Chris Speed - tenor sax, clarinet, Wurlitzer piano, accordion, Casiotone
Hilmar Jensson - guitars
Skúli Sverrisson - bass
Jim Black - drums, Wurlitzer piano, melodica, Handsonic
AlasNoAxis - Habyor
The first CD 'AlasNoAxis' that was detox. Jim Black still had a whole load of ideas buzzing around in his head, wanting to get out, but up to now, in all the various groups that the percussionist had stamped with his rhythmic elasticity, there had never been a chance to realise them. Four years earlier, Black had founded his band »AlasNoAxis«. That is, he asked Chris Speed, the sax and clarinet player he had worked with in various projects and bands ever since they were both young guys in Seattle. Then he asked bass player Skúli Sverrisson, who like him had played In Speed’s band Yeah No and the joint project Pachora, as well as the Icelandic guitarist Hilmar Jensson, who also went a long way back with him. So a familiar environment, where anyone can take the lead role in a new project. What was new here was just the music, in which the band surveyed the broad territory it had covered in the course of its musical evolution.
With their menacing power chords, bleak noise-scapes and edgily structured grooves, with Speed’s mobile improvisation lines, Jensson’s sound experiments, Sverrisson’s insistent grooves and Jim Black’s energy, they spanned the arch from Seattle grunge rock to the down-town avantgarde improvisers in New York, which was now the centre of their lives.

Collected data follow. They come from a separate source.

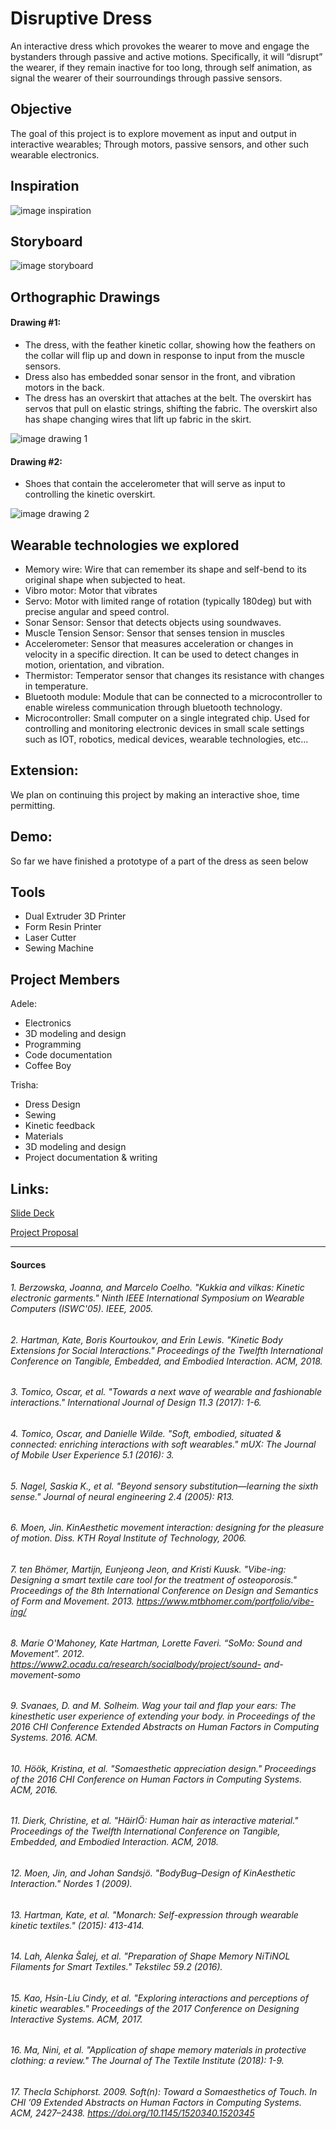 # Disruptive Dress

An interactive dress which provokes the wearer to move and engage the bystanders through passive and active motions. Specifically, it will “disrupt” the wearer, if they remain inactive for too long, through self animation, as signal the wearer of their sourroundings through passive sensors.

Objective
---
The goal of this project is to explore movement as input and output in interactive wearables; Through motors, passive sensors, and other such wearable electronics.

Inspiration
---
![image inspiration](./resources/images/Inspiration.png)


Storyboard
---
![image storyboard](./resources/images/storyboard.png)

Orthographic Drawings
---
#### Drawing #1:

- The dress, with the feather kinetic collar, showing how the feathers on the collar will flip up and down in response to input from the muscle sensors.
- Dress also has embedded sonar sensor in the front, and vibration motors in the back.
- The dress has an overskirt that attaches at the belt. The overskirt has servos that pull on elastic strings, shifting the fabric. The overskirt also has shape changing wires that lift up fabric in the skirt.

![image drawing 1](./resources/images/ortho-drawing1.jpg)

#### Drawing #2:

- Shoes that contain the accelerometer that will serve as input to controlling the kinetic overskirt.

![image drawing 2](./resources/images/ortho-drawing2.jpg)

Wearable technologies we explored
---

- Memory wire: Wire that can remember its shape and self-bend to its original shape when subjected to heat.
- Vibro motor: Motor that vibrates
- Servo: Motor with limited range of rotation (typically 180deg) but with precise angular and speed control.
- Sonar Sensor: Sensor that detects objects using soundwaves.
- Muscle Tension Sensor: Sensor that senses tension in muscles
- Accelerometer: Sensor that measures acceleration or changes in velocity in a specific direction. It can be used to detect changes in motion, orientation, and vibration.
- Thermistor: Temperator sensor that changes its resistance with changes in temperature.
- Bluetooth module: Module that can be connected to a microcontroller to enable wireless communication through bluetooth technology.
- Microcontroller: Small computer on a single integrated chip. Used for controlling and monitoring electronic devices in small scale settings such as  IOT, robotics, medical devices, wearable technologies, etc...


Extension:
---

We plan on continuing this project by making an interactive shoe, time permitting.

Demo:
---
So far we have finished a prototype of a part of the dress as seen below



Tools
---

- Dual Extruder 3D Printer
- Form Resin Printer
- Laser Cutter
- Sewing Machine


Project Members
---

Adele:
- Electronics
- 3D modeling and design 
- Programming
- Code documentation
- Coffee Boy

Trisha: 
- Dress Design
- Sewing 
- Kinetic feedback 
- Materials
- 3D modeling and design
- Project documentation & writing


Links:
---

[Slide Deck](https://docs.google.com/presentation/d/1ZVLHiuInIdvwnq_INGBzH2avjaGatzArUWuavUCW_DY/edit?usp=sharing)

[Project Proposal](https://www.google.com)


---
#### Sources

###### 1. Berzowska, Joanna, and Marcelo Coelho. "Kukkia and vilkas: Kinetic electronic garments." Ninth IEEE International Symposium on Wearable Computers (ISWC'05). IEEE, 2005.
###### 2. Hartman, Kate, Boris Kourtoukov, and Erin Lewis. "Kinetic Body Extensions for Social Interactions." Proceedings of the Twelfth International Conference on Tangible, Embedded, and Embodied Interaction. ACM, 2018.
###### 3. Tomico, Oscar, et al. "Towards a next wave of wearable and fashionable interactions." International Journal of Design 11.3 (2017): 1-6.
###### 4. Tomico, Oscar, and Danielle Wilde. "Soft, embodied, situated & connected: enriching interactions with soft wearables." mUX: The Journal of Mobile User Experience 5.1 (2016): 3.
###### 5. Nagel, Saskia K., et al. "Beyond sensory substitution—learning the sixth sense." Journal of neural engineering 2.4 (2005): R13.
###### 6. Moen, Jin. KinAesthetic movement interaction: designing for the pleasure of motion. Diss. KTH Royal Institute of Technology, 2006.
###### 7. ten Bhömer, Martijn, Eunjeong Jeon, and Kristi Kuusk. "Vibe-ing: Designing a smart textile care tool for the treatment of osteoporosis." Proceedings of the 8th International Conference on Design and Semantics of Form and Movement. 2013. https://www.mtbhomer.com/portfolio/vibe-ing/ 
###### 8. Marie O'Mahoney, Kate Hartman, Lorette Faveri. “SoMo: Sound and Movement”. 2012. https://www2.ocadu.ca/research/socialbody/project/sound- and-movement-somo
###### 9. Svanaes, D. and M. Solheim. Wag your tail and flap your ears: The kinesthetic user experience of extending your body. in Proceedings of the 2016 CHI Conference Extended Abstracts on Human Factors in Computing Systems. 2016. ACM.
###### 10. Höök, Kristina, et al. "Somaesthetic appreciation design." Proceedings of the 2016 CHI Conference on Human Factors in Computing Systems. ACM, 2016.
###### 11. Dierk, Christine, et al. "HäirIÖ: Human hair as interactive material." Proceedings of the Twelfth International Conference on Tangible, Embedded, and Embodied Interaction. ACM, 2018.
###### 12. Moen, Jin, and Johan Sandsjö. "BodyBug–Design of KinAesthetic Interaction." Nordes 1 (2009).
###### 13. Hartman, Kate, et al. "Monarch: Self-expression through wearable kinetic textiles." (2015): 413-414.
###### 14. Lah, Alenka Šalej, et al. "Preparation of Shape Memory NiTiNOL Filaments for Smart Textiles." Tekstilec 59.2 (2016).
###### 15. Kao, Hsin-Liu Cindy, et al. "Exploring interactions and perceptions of kinetic wearables." Proceedings of the 2017 Conference on Designing Interactive Systems. ACM, 2017.
###### 16. Ma, Nini, et al. "Application of shape memory materials in protective clothing: a review." The Journal of The Textile Institute (2018): 1-9.
###### 17. Thecla Schiphorst. 2009. Soft(n): Toward a Somaesthetics of Touch. In CHI ’09 Extended Abstracts on Human Factors in Computing Systems. ACM, 2427–2438. https://doi.org/10.1145/1520340.1520345



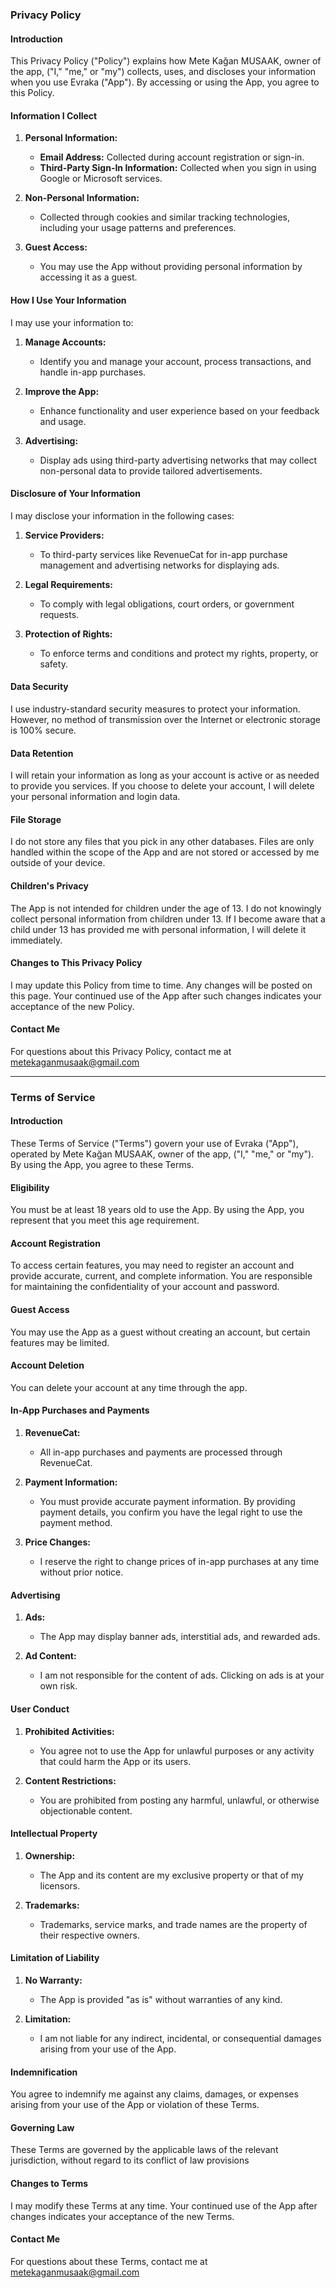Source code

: ### Privacy Policy

#### Introduction

This Privacy Policy ("Policy") explains how Mete Kağan MUSAAK, owner of the app, ("I," "me," or "my") collects, uses, and discloses your information when you use Evraka ("App"). By accessing or using the App, you agree to this Policy.

#### Information I Collect

1. **Personal Information:**
   - **Email Address:** Collected during account registration or sign-in.
   - **Third-Party Sign-In Information:** Collected when you sign in using Google or Microsoft services.

2. **Non-Personal Information:**
   - Collected through cookies and similar tracking technologies, including your usage patterns and preferences.

3. **Guest Access:**
   - You may use the App without providing personal information by accessing it as a guest.

#### How I Use Your Information

I may use your information to:
1. **Manage Accounts:**
   - Identify you and manage your account, process transactions, and handle in-app purchases.
   
2. **Improve the App:**
   - Enhance functionality and user experience based on your feedback and usage.

3. **Advertising:**
   - Display ads using third-party advertising networks that may collect non-personal data to provide tailored advertisements.

#### Disclosure of Your Information

I may disclose your information in the following cases:
1. **Service Providers:**
   - To third-party services like RevenueCat for in-app purchase management and advertising networks for displaying ads.
   
2. **Legal Requirements:**
   - To comply with legal obligations, court orders, or government requests.

3. **Protection of Rights:**
   - To enforce terms and conditions and protect my rights, property, or safety.

#### Data Security

I use industry-standard security measures to protect your information. However, no method of transmission over the Internet or electronic storage is 100% secure.

#### Data Retention

I will retain your information as long as your account is active or as needed to provide you services. If you choose to delete your account, I will delete your personal information and login data.

#### File Storage

I do not store any files that you pick in any other databases. Files are only handled within the scope of the App and are not stored or accessed by me outside of your device.

#### Children's Privacy

The App is not intended for children under the age of 13. I do not knowingly collect personal information from children under 13. If I become aware that a child under 13 has provided me with personal information, I will delete it immediately.

#### Changes to This Privacy Policy

I may update this Policy from time to time. Any changes will be posted on this page. Your continued use of the App after such changes indicates your acceptance of the new Policy.

#### Contact Me

For questions about this Privacy Policy, contact me at metekaganmusaak@gmail.com

---

### Terms of Service

#### Introduction

These Terms of Service ("Terms") govern your use of Evraka ("App"), operated by Mete Kağan MUSAAK, owner of the app, ("I," "me," or "my"). By using the App, you agree to these Terms.

#### Eligibility

You must be at least 18 years old to use the App. By using the App, you represent that you meet this age requirement.

#### Account Registration

To access certain features, you may need to register an account and provide accurate, current, and complete information. You are responsible for maintaining the confidentiality of your account and password.

#### Guest Access

You may use the App as a guest without creating an account, but certain features may be limited.

#### Account Deletion

You can delete your account at any time through the app.

#### In-App Purchases and Payments

1. **RevenueCat:**
   - All in-app purchases and payments are processed through RevenueCat.

2. **Payment Information:**
   - You must provide accurate payment information. By providing payment details, you confirm you have the legal right to use the payment method.

3. **Price Changes:**
   - I reserve the right to change prices of in-app purchases at any time without prior notice.

#### Advertising

1. **Ads:**
   - The App may display banner ads, interstitial ads, and rewarded ads.

2. **Ad Content:**
   - I am not responsible for the content of ads. Clicking on ads is at your own risk.

#### User Conduct

1. **Prohibited Activities:**
   - You agree not to use the App for unlawful purposes or any activity that could harm the App or its users.

2. **Content Restrictions:**
   - You are prohibited from posting any harmful, unlawful, or otherwise objectionable content.

#### Intellectual Property

1. **Ownership:**
   - The App and its content are my exclusive property or that of my licensors.

2. **Trademarks:**
   - Trademarks, service marks, and trade names are the property of their respective owners.

#### Limitation of Liability

1. **No Warranty:**
   - The App is provided "as is" without warranties of any kind.

2. **Limitation:**
   - I am not liable for any indirect, incidental, or consequential damages arising from your use of the App.

#### Indemnification

You agree to indemnify me against any claims, damages, or expenses arising from your use of the App or violation of these Terms.

#### Governing Law

These Terms are governed by the applicable laws of the relevant jurisdiction, without regard to its conflict of law provisions

#### Changes to Terms

I may modify these Terms at any time. Your continued use of the App after changes indicates your acceptance of the new Terms.

#### Contact Me

For questions about these Terms, contact me at metekaganmusaak@gmail.com

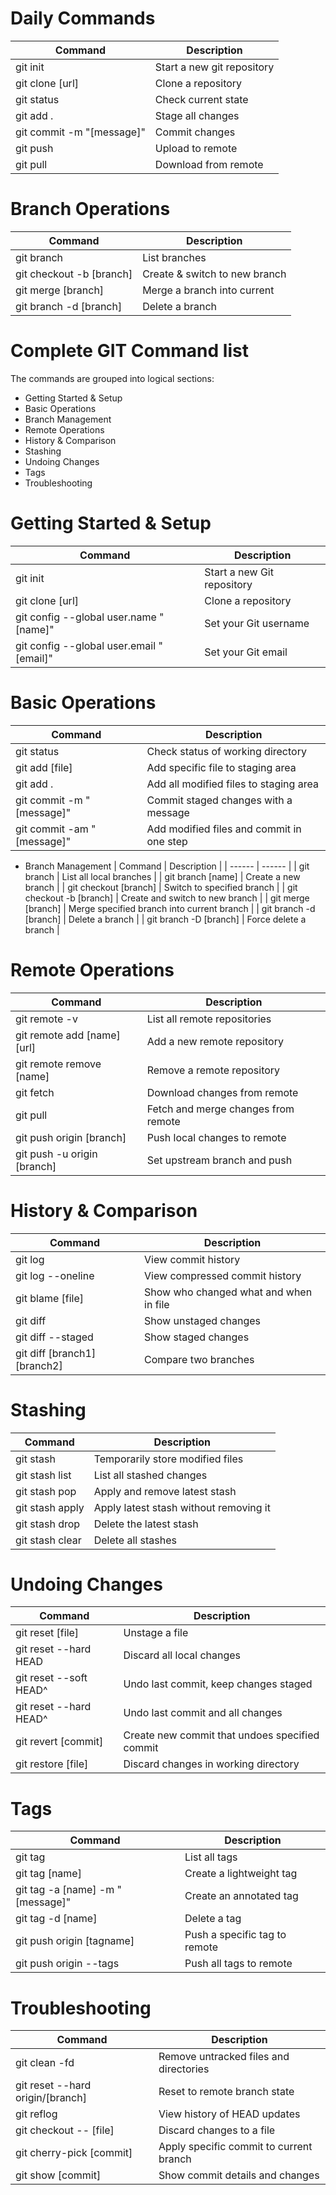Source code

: # Daily Commands
| Command	| Description |
| ------ | ------ |
| git init	| Start a new git repository |
| git clone [url]	| Clone a repository |
| git status	| Check current state |
| git add .	| Stage all changes |
| git commit -m "[message]"	| Commit changes |
| git push	| Upload to remote |
| git pull	| Download from remote |

# Branch Operations
| Command	| Description |
| ------ | ------ |
| git branch |	List branches |
| git checkout -b [branch]	| Create & switch to new branch |
| git merge [branch]	| Merge a branch into current |
| git branch -d [branch]	| Delete a branch |

# Complete GIT Command list
The commands are grouped into logical sections:

- Getting Started & Setup
- Basic Operations
- Branch Management
- Remote Operations
- History & Comparison
- Stashing
- Undoing Changes
- Tags
- Troubleshooting

# Getting Started & Setup
| Command	| Description |
| ------ | ------ |
| git init	| Start a new Git repository |
| git clone [url]	| Clone a repository |
| git config --global user.name "[name]" 	| Set your Git username |
| git config --global user.email "[email]"	| Set your Git email |

# Basic Operations
| Command	| Description |
| ------ | ------ |
| git status	| Check status of working directory |
| git add [file]	| Add specific file to staging area |
| git add .	| Add all modified files to staging area |
| git commit -m "[message]"	| Commit staged changes with a message |
| git commit -am "[message]"	| Add modified files and commit in one step |

* Branch Management
| Command	| Description |
| ------ | ------ |
| git branch	| List all local branches |
| git branch [name]	| Create a new branch |
| git checkout [branch]	| Switch to specified branch |
| git checkout -b [branch]	| Create and switch to new branch |
| git merge [branch]	| Merge specified branch into current branch |
| git branch -d [branch]	| Delete a branch |
| git branch -D [branch]	| Force delete a branch |

# Remote Operations
| Command	| Description |
| ------ | ------ |
| git remote -v	| List all remote repositories |
| git remote add [name] [url]	| Add a new remote repository |
| git remote remove [name]	| Remove a remote repository |
| git fetch	| Download changes from remote |
| git pull	| Fetch and merge changes from remote |
| git push origin [branch] |	Push local changes to remote |
| git push -u origin [branch]	| Set upstream branch and push |

# History & Comparison
| Command	| Description |
| ------ | ------ |
| git log |	View commit history |
| git log --oneline	| View compressed commit history |
| git blame [file]	| Show who changed what and when in file |
| git diff |	Show unstaged changes |
| git diff --staged |	Show staged changes |
| git diff [branch1] [branch2]	| Compare two branches |

# Stashing
| Command	| Description |
| ------ | ------ |
| git stash	| Temporarily store modified files |
| git stash list	| List all stashed changes |
| git stash pop	| Apply and remove latest stash |
| git stash apply |	Apply latest stash without removing it |
| git stash drop	| Delete the latest stash |
| git stash clear	| Delete all stashes |

# Undoing Changes
| Command	| Description |
| ------ | ------ | 
| git reset [file]	| Unstage a file |
| git reset --hard HEAD	| Discard all local changes |
| git reset --soft HEAD^	| Undo last commit, keep changes staged |
| git reset --hard HEAD^	| Undo last commit and all changes |
| git revert [commit]	| Create new commit that undoes specified commit |
| git restore [file]	| Discard changes in working directory |

# Tags
| Command	| Description |
| ------ | ------ |
| git tag	| List all tags |
| git tag [name]	| Create a lightweight tag |
| git tag -a [name] -m "[message]" |	Create an annotated tag |
| git tag -d [name]	| Delete a tag |
| git push origin [tagname]	| Push a specific tag to remote |
| git push origin --tags	| Push all tags to remote |
 
# Troubleshooting
| Command	| Description |
| ------ | ------ |
| git clean -fd	| Remove untracked files and directories |
| git reset --hard origin/[branch]	| Reset to remote branch state |
| git reflog	| View history of HEAD updates |
| git checkout -- [file]	| Discard changes to a file |
| git cherry-pick [commit]	| Apply specific commit to current branch |
| git show [commit]	| Show commit details and changes |
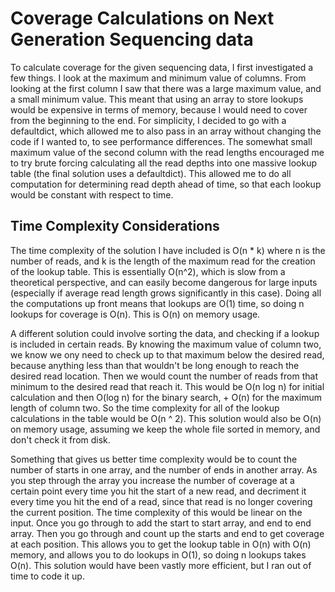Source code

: # Coverage Calculations on Next Generation Sequencing data

To calculate coverage for the given sequencing data, I first investigated a few things. I look at the maximum and minimum value of columns. From looking at the first column I saw that there was a large maximum value, and a small minimum value. This meant that using an array to store lookups would be expensive in terms of memory, because I would need to cover from the beginning to the end. For simplicity, I decided to go with a defaultdict, which allowed me to also pass in an array without changing the code if I wanted to, to see performance differences. The somewhat small maximum value of the second column with the read lengths encouraged me to try brute forcing calculating all the read depths into one massive lookup table (the final solution uses a defaultdict). This allowed me to do all computation for determining read depth ahead of time, so that each lookup would be constant with respect to time.

## Time Complexity Considerations

The time complexity of the solution I have included is O(n * k) where n is the number of reads, and k is the length of the maximum read for the creation of the lookup table. This is essentially O(n^2), which is slow from a theoretical perspective, and can easily become dangerous for large inputs (especially if average read length grows significantly in this case). Doing all the computations up front means that lookups are O(1) time, so doing n lookups for coverage is O(n). This is O(n) on memory usage.

A different solution could involve sorting the data, and checking if a lookup is included in certain reads. By knowing the maximum value of column two, we know we ony need to check up to that maximum below the desired read, because anything less than that wouldn't be long enough to reach the desired read location. Then we would count the number of reads from that minimum to the desired read that reach it. This would be O(n log n) for initial calculation and then O(log n) for the binary search, + O(n) for the maximum length of column two. So the time complexity for all of the lookup calculations in the table would be O(n ^ 2). This solution would also be O(n) on memory usage, assuming we keep the whole file sorted in memory, and don't check it from disk.

Something that gives us better time complexity would be to count the number of starts in one array, and the number of ends in another array. As you step through the array you increase the number of coverage at a certain point every time you hit the start of a new read, and decriment it every time you hit the end of a read, since that read is no longer covering the current position. The time complexity of this would be linear on the input. Once you go through to add the start to start array, and end to end array. Then you go through and count up the starts and end to get coverage at each position. This allows you to get the lookup table in O(n) with O(n) memory, and allows you to do lookups in O(1), so doing n lookups takes O(n). This solution would have been vastly more efficient, but I ran out of time to code it up.

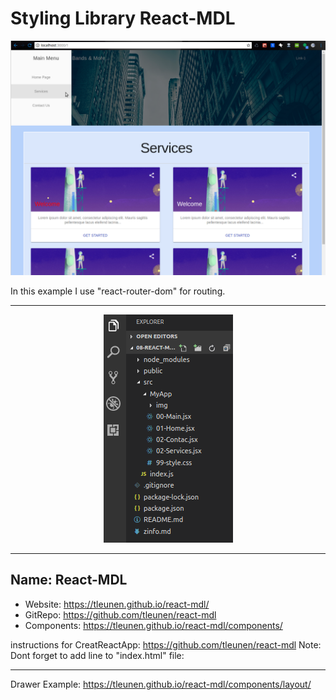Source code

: # Styling Library React-MDL

![Screen Shoot](/src/MyApp/img/SS1.png)

In this example I use "react-router-dom" for routing.

<hr />
<p align="center" background-color: "powderblue">
  <img src="/src/MyApp/img/SS2.png" />
</p>
<hr />

## Name: React-MDL

- Website: https://tleunen.github.io/react-mdl/
- GitRepo: https://github.com/tleunen/react-mdl
- Components: https://tleunen.github.io/react-mdl/components/

instructions for CreatReactApp: https://github.com/tleunen/react-mdl
Note: Dont forget to add line to "index.html" file: <link rel="stylesheet" href="https://fonts.googleapis.com/icon?family=Material+Icons"> 



---------------------------------------------------

Drawer Example: https://tleunen.github.io/react-mdl/components/layout/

» Habyor«, the new, third CD by Jim Black’s »AlasNoAxis« now marks a real change. It is dominated by the song format. Jim Black, now 36 years old, is sitting at home, surrounded by guitars; over and over, he picks one up, puts it down again, takes another, differently tuned, ponders, hums a melody line, and smiles contentedly. Jim Black as songwriter: it could have been something like that. Now he has composed a collection of songs, piece by piece, bit by bit, groove by groove, sound-block by sound-block, melody, harmony, rhythms, static rhythms and other things, all constantly evolving. Songs with clearly defined borders and transitions, with strict rocking backbeats, and clearly delimited space for improvisation. And with Chris Speed’s saxophone as the melody line, since an actual voice part was far from what Black had in mind. He’s not particularly interested in the fixing of musical moods that rapidly arises from song lyrics, and the focused attention that a singer inevitably attracts doesn’t match what he wants to do with this band. On the contrary: however important the refined, fragile sound of his colleague Speed may be to him in conveying these slightly drawn-out, indolent melodies, for Black it’s the group that is at the core of this music: this group of familiar musicians, whose experiences, tastes and talk he shares. With these musicians, who are about his age, who, like him, have grown up with various musical passions, with rock and pop, jazz and classics, ethnic musics of various origins, and like him have decided not to block out any of these diverse areas, but to work with the greatest possible diversity themselves, he can collaborate closely in developing this music on the basis of his own absolutely individual ideas. And of course, the songs on »Habyor« are not that simple: in these songs, Black often declines to go back to the beginning, sets block after block in place, and keeps heading for a new horizon. And so the worlds of sound never get a chance to settle into one category. »Habyor« is not rock, not jazz, not improv, not avant-garde.
There are no certainties here – at every turn, a new flirtation with disaster could be beginning, breaking out into the realm of noise, into big-city chaos, into organised beat. For however much Black may acknowledge the fragile beauty of melody, tension and energy are basically what he is all about.
-- Stefan Hentz (translation by Richard Toop)
"Fresh from the musical mining colony of Brooklyn, Jim debuts his latest Iceland/Seattle blending, which some could describe as "small-prov-song chop" or "semi-stoic, lo-res polyphonic, micro-electronic hard crawl."